Republican Asa Hutchinson, who spent years in the national political spotlight in Washington, D.C. as a congressman and Bush administration official, has returned home to mount a campaign for Arkansas' top job.
As a former undersecretary of Homeland Security, Hutchinson is campaigning on what he knows, outlining a four-pronged approach to curb illegal immigration -- a goal, he says, that should not be left up to the federal government.
His plan for the state includes requiring state and local jail authorities to verify the legal status of prisoners before releasing them and mandating more training for local law officers to check the immigration status of people in custody, reported the Arkansas News Bureau.
Hutchinson also would require state and private contractors doing work for the state to conform to federal standards of verifying workers' legal status.
In addition, he would add a full-time investigator to the Arkansas State Police Department to investigate fraud cases in an effort to discourage people from trying to falsify or forge legal documents.
Trained as a lawyer, Hutchinson first entered public service in 1982 when President Reagan appointed him U.S. attorney for western Arkansas, and as such successfully prosecuted a religious extremist group known as the Covenant, the Sword and the Arm of the Lord.
Hutchinson next ran, unsuccessfully, for then-incumbent Democratic Sen. Dale Bumpers' seat and again, also unsuccessfully, as attorney general. He instead served for five years as chairman of the state's Republican Party.
Hutchinson was elected to the U.S. House in 1996 and re-elected two more times in 1998 and 2000. In Congress, he was involved in efforts to crack down on illegal drugs, particularly methamphetamines, and reform campaign finance laws.
He also had a role in the historic impeachment trial of President Clinton, serving as one of the managers charged with prosecuting the president in the U.S. Senate.

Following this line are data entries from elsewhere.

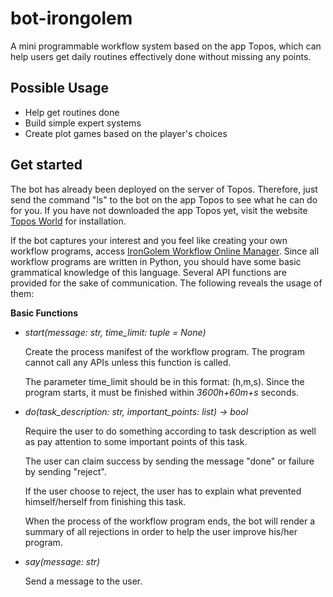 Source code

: # bot-irongolem
A mini programmable workflow system based on the app Topos, which can help users get daily routines effectively done without missing any points.

## Possible Usage
- Help get routines done
- Build simple expert systems
- Create plot games based on the player's choices

## Get started
The bot has already been deployed on the server of Topos. Therefore, just send the command "ls" to the bot on the app Topos to see what he can do for you. If you have not downloaded the app Topos yet, visit the website [Topos World](http://topos.world/) for installation.

If the bot captures your interest and you feel like creating your own workflow programs, access [IronGolem Workflow Online Manager](http://122.51.74.154:2333/). Since all workflow programs are written in Python, you should have some basic grammatical knowledge of this language. Several API functions are provided for the sake of communication. The following reveals the usage of them:

**Basic Functions**

- *start(message: str, time_limit: tuple = None)*

  Create the process manifest of the workflow program. The program cannot call any APIs unless this function is called.  

  The parameter time_limit should be in this format: (h,m,s). Since the program starts, it must be finished within *3600h+60m+s* seconds.


- *do(task_description: str, important_points: list) -> bool*

  Require the user to do something according to task description as well as pay attention to some important points of this task.

  The user can claim success by sending the message "done" or failure by sending "reject".

  If the user choose to reject, the user has to explain what prevented himself/herself from finishing this task.

  When the process of the workflow program ends, the bot will render a summary of all rejections in order to help the user improve his/her program.


- *say(message: str)*

  Send a message to the user.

"This is certainly a humbling experience for a small town lawyer. I learned to love and respect the law trying cases in the courtrooms of rural Arkansas and the scene is different in this historic chamber with the chief justice presiding, but what is at stake remains the same," Hutchinson said at the time. "In every case heard in every courtroom in this great country: it is truth, justice and the law that are at stake. In this journey on earth there is nothing of greater consequence for us to devote our energies to than to search for the truth, to pursue equal justice and to uphold the law."
He was appointed administrator of the Drug Enforcement Administration in 2001, and then after the Sept. 11, 2001 terrorist attacks in the United States, was confirmed by the Senate as under secretary of the Department of Homeland Security.
In January 2005, he stepped down from his post at DHS to return to Arkansas and announce his intentions to run for governor.